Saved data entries

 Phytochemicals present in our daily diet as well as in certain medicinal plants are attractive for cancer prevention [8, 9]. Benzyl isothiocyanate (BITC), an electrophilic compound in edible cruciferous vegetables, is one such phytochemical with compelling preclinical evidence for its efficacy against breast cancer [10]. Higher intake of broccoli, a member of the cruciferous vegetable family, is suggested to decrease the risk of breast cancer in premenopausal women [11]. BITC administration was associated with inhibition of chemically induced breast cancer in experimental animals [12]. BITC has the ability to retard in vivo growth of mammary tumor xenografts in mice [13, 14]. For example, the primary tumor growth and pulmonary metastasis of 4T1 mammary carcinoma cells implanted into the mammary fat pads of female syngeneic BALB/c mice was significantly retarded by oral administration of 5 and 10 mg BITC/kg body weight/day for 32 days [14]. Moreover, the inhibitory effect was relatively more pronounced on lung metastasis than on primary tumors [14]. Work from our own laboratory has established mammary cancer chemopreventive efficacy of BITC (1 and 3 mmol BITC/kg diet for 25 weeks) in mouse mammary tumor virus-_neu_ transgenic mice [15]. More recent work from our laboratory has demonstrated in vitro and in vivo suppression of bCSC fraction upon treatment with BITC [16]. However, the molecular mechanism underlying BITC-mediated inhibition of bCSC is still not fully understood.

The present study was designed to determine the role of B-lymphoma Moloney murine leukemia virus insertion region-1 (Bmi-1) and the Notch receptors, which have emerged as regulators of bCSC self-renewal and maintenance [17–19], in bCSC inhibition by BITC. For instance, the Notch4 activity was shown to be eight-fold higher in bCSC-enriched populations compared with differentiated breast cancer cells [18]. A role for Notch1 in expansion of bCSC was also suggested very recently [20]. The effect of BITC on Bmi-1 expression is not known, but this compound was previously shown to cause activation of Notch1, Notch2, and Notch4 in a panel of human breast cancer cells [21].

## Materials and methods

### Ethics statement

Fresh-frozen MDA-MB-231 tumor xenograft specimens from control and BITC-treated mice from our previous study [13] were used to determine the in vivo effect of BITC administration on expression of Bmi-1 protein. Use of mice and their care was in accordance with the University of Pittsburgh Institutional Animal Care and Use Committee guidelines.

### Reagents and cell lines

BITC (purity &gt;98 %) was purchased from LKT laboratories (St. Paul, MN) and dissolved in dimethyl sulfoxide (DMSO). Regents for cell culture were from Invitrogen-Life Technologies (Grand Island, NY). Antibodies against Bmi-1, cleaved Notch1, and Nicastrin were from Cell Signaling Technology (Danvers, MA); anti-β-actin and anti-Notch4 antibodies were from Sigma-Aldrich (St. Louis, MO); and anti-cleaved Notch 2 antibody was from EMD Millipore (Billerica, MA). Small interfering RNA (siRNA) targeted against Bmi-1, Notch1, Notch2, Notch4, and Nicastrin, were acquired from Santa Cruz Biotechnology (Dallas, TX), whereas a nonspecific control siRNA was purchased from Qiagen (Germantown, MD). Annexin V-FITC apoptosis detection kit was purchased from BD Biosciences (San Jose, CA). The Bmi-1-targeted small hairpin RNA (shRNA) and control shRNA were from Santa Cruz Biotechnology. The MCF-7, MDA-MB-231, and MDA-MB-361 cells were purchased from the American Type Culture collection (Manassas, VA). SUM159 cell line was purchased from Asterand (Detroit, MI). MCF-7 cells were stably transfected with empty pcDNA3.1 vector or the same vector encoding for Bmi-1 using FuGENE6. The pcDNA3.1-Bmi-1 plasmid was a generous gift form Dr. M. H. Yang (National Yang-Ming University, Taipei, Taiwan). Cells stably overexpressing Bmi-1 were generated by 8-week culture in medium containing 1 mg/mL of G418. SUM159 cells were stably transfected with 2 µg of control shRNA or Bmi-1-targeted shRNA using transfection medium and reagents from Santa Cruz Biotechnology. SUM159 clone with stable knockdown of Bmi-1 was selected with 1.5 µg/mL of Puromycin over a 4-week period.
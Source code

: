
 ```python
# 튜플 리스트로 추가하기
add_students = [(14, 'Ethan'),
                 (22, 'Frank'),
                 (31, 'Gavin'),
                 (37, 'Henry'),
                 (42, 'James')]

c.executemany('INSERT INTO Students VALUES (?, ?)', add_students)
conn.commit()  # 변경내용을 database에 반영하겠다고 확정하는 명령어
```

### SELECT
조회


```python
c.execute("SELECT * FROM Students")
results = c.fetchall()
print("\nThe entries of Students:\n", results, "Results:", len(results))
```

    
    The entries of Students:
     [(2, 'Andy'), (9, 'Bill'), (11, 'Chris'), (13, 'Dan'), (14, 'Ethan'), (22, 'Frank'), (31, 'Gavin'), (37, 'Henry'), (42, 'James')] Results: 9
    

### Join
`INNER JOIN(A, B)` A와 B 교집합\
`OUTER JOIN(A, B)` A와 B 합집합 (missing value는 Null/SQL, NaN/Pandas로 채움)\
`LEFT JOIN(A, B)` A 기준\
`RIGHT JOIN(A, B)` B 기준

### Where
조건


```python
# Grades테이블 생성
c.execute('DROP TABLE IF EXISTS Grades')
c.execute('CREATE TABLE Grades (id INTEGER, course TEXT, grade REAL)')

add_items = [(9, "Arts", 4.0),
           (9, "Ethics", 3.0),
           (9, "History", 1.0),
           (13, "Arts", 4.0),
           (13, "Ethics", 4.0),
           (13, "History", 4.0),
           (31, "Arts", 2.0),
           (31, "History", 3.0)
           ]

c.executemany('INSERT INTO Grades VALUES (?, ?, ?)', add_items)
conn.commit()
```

*The task*: Out of the records above, pull each line containing the word "Frank".

*Answer to this exercise*:
                 (22, 'Frank'),
     [(2, 'Andy'), (9, 'Bill'), (11, 'Chris'), (13, 'Dan'), (14, 'Ethan'), (22, 'Frank'), (31, 'Gavin'), (37, 'Henry'), (42, 'James')] Results: 9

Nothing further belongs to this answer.